━━━━━ Source information

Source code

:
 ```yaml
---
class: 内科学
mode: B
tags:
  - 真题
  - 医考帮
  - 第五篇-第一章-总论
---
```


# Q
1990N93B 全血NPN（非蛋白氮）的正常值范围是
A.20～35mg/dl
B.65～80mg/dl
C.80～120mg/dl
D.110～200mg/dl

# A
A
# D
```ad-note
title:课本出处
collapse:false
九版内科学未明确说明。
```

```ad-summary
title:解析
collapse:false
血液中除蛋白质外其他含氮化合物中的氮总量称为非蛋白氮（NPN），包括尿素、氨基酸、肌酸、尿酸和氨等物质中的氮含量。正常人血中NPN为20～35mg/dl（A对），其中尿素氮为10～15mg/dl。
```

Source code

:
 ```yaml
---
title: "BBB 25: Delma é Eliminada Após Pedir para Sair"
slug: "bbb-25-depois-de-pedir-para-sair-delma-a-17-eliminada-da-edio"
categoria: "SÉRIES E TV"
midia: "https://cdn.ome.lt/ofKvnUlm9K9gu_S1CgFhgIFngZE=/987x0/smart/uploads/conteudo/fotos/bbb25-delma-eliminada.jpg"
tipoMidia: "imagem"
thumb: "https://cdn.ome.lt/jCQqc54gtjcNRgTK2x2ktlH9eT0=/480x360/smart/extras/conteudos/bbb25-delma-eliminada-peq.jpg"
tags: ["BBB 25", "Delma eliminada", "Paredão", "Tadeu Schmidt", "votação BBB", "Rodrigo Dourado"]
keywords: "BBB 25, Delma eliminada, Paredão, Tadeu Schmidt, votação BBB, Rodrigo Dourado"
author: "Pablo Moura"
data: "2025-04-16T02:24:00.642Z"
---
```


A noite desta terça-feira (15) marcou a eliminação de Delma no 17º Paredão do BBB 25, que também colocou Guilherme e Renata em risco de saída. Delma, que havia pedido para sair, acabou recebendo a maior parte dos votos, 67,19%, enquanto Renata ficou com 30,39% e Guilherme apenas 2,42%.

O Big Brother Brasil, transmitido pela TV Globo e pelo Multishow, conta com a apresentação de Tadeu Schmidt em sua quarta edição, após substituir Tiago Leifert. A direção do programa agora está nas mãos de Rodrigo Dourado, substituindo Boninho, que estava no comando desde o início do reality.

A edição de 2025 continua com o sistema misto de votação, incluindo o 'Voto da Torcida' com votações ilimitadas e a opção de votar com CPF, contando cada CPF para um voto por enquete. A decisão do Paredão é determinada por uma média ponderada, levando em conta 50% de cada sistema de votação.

━━━━━━━━━━

Task item -
Without omitting any record, transcribe the data exactly.

Task response -
Source code

:
 ```yaml
---
class: 内科学
mode: B
tags:
  - 真题
  - 医考帮
  - 第五篇-第一章-总论
---
```


# Q
1990N93B 全血NPN（非蛋白氮）的正常值范围是
A.20～35mg/dl
B.65～80mg/dl
C.80～120mg/dl
D.110～200mg/dl

# A
A
# D
```ad-note
title:课本出处
collapse:false
九版内科学未明确说明。
```

```ad-summary
title:解析
collapse:false
血液中除蛋白质外其他含氮化合物中的氮总量称为非蛋白氮（NPN），包括尿素、氨基酸、肌酸、尿酸和氨等物质中的氮含量。正常人血中NPN为20～35mg/dl（A对），其中尿素氮为10～15mg/dl。
```

Source code

:
 ```yaml
---
title: "BBB 25: Delma é Eliminada Após Pedir para Sair"
slug: "bbb-25-depois-de-pedir-para-sair-delma-a-17-eliminada-da-edio"
categoria: "SÉRIES E TV"
midia: "https://cdn.ome.lt/ofKvnUlm9K9gu_S1CgFhgIFngZE=/987x0/smart/uploads/conteudo/fotos/bbb25-delma-eliminada.jpg"
tipoMidia: "imagem"
thumb: "https://cdn.ome.lt/jCQqc54gtjcNRgTK2x2ktlH9eT0=/480x360/smart/extras/conteudos/bbb25-delma-eliminada-peq.jpg"
tags: ["BBB 25", "Delma eliminada", "Paredão", "Tadeu Schmidt", "votação BBB", "Rodrigo Dourado"]
keywords: "BBB 25, Delma eliminada, Paredão, Tadeu Schmidt, votação BBB, Rodrigo Dourado"
author: "Pablo Moura"
data: "2025-04-16T02:24:00.642Z"
---
```


A noite desta terça-feira (15) marcou a eliminação de Delma no 17º Paredão do BBB 25, que também colocou Guilherme e Renata em risco de saída. Delma, que havia pedido para sair, acabou recebendo a maior parte dos votos, 67,19%, enquanto Renata ficou com 30,39% e Guilherme apenas 2,42%.

O Big Brother Brasil, transmitido pela TV Globo e pelo Multishow, conta com a apresentação de Tadeu Schmidt em sua quarta edição, após substituir Tiago Leifert. A direção do programa agora está nas mãos de Rodrigo Dourado, substituindo Boninho, que estava no comando desde o início do reality.

A edição de 2025 continua com o sistema misto de votação, incluindo o 'Voto da Torcida' com votações ilimitadas e a opção de votar com CPF, contando cada CPF para um voto por enquete. A decisão do Paredão é determinada por uma média ponderada, levando em conta 50% de cada sistema de votação.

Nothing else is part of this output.